- There have been two wars that have drained the national budget and weakened the military.
- The world is in financial turmoil, and the country has suffered considerable economic strife.
- A new party has emerged, comprised mostly of White Christians who scorn the liberal leaders and lament their loss of power and influence to minorities within the country.
- This party gains popularity among those who believe it speaks for the common man who wants change and is frustrated by the lack of such change.
- Worried about losing the votes of this splinter party, the major parties in power start to make concessions and give its leaders greater responsibility and power within the government.

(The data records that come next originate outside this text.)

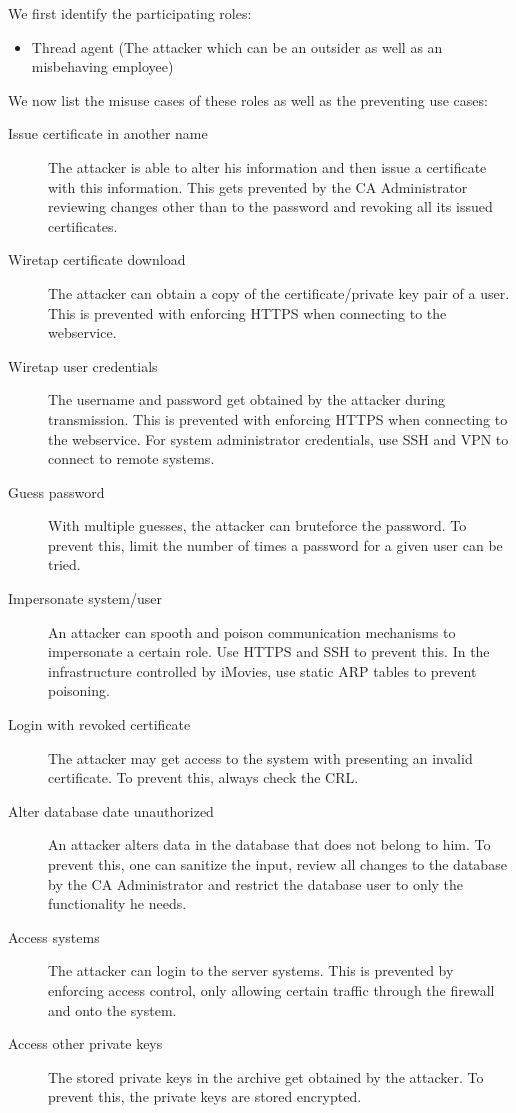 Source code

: \documentclass[a4paper, toc=index, 12pt, DIV14, twoside, BCOR2cm, headsepline, numbers=noenddot, bibliography=totoc]{scrbook}
\begin{document}
We first identify the participating roles:
\begin{itemize}
\item Thread agent (The attacker which can be an outsider as well as an misbehaving employee)
\end{itemize}
We now list the misuse cases of these roles as well as the preventing use cases:
\begin{description}
\item[Issue certificate in another name ] The attacker is able to alter his information and then issue a certificate with this information. This gets prevented by the CA Administrator reviewing changes other than to the password and revoking all its issued certificates.
\item[Wiretap certificate download ] The attacker can obtain a copy of the certificate/private key pair of a user. This is prevented with enforcing HTTPS when connecting to the webservice.
\item[Wiretap user credentials ] The username and password get obtained by the attacker during transmission. This is prevented with enforcing HTTPS when connecting to the webservice. For system administrator credentials, use SSH and VPN to connect to remote systems.
\item[Guess password ] With multiple guesses, the attacker can bruteforce the password. To prevent this, limit the number of times a password for a given user can be tried.
\item[Impersonate system/user ] An attacker can spooth and poison communication mechanisms to impersonate a certain role. Use HTTPS and SSH to prevent this. In the infrastructure controlled by iMovies, use static ARP tables to prevent poisoning.
\item[Login with revoked certificate ] The attacker may get access to the system with presenting an invalid certificate. To prevent this, always check the CRL.
\item[Alter database date unauthorized ] An attacker alters data in the database that does not belong to him. To prevent this, one can sanitize the input, review all changes to the database by the CA Administrator and restrict the database user to only the functionality he needs.
\item[Access systems ] The attacker can login to the server systems. This is prevented by enforcing access control, only allowing certain traffic through the firewall and onto the system.
\item[Access other private keys ] The stored private keys in the archive get obtained by the attacker. To prevent this, the private keys are stored encrypted.

\end{description}
\end{document}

Does this sound familiar? It's an overview of some of the conditions that led to the rise of the Nazi Party in post-WWII Germany. But it also sounds a lot like the rise of the Tea Party in the current US.
Of course, the situations are completely different; our government is much more stable and the Tea Party is a far cry from the Nazis. But things can change fast in this world, especially when the economy falters and people are angry. While Democrats are less likely to be swayed by Tea Party loyalists, I worry about the Republicans--people like Boehner and Romney, who formerly opposed the Tea Party but lately have begun to court its members.
The way the presidential primary system operates, an "outsider" candidate can gain momentum by winning primaries and caucuses in states where only 10-15% of the voters choose to vote. When such a small percentage votes, it tends to be disproportionately comprised of zealots. I ask that Republicans who don't want the Tea Party in control should make sure to vote, at every opportunity, for people who represent more traditional Republican values, and I hope that Republican leaders will resist the urge to kowtow to Tea Party voters. As history can show us, a great deal is at stake.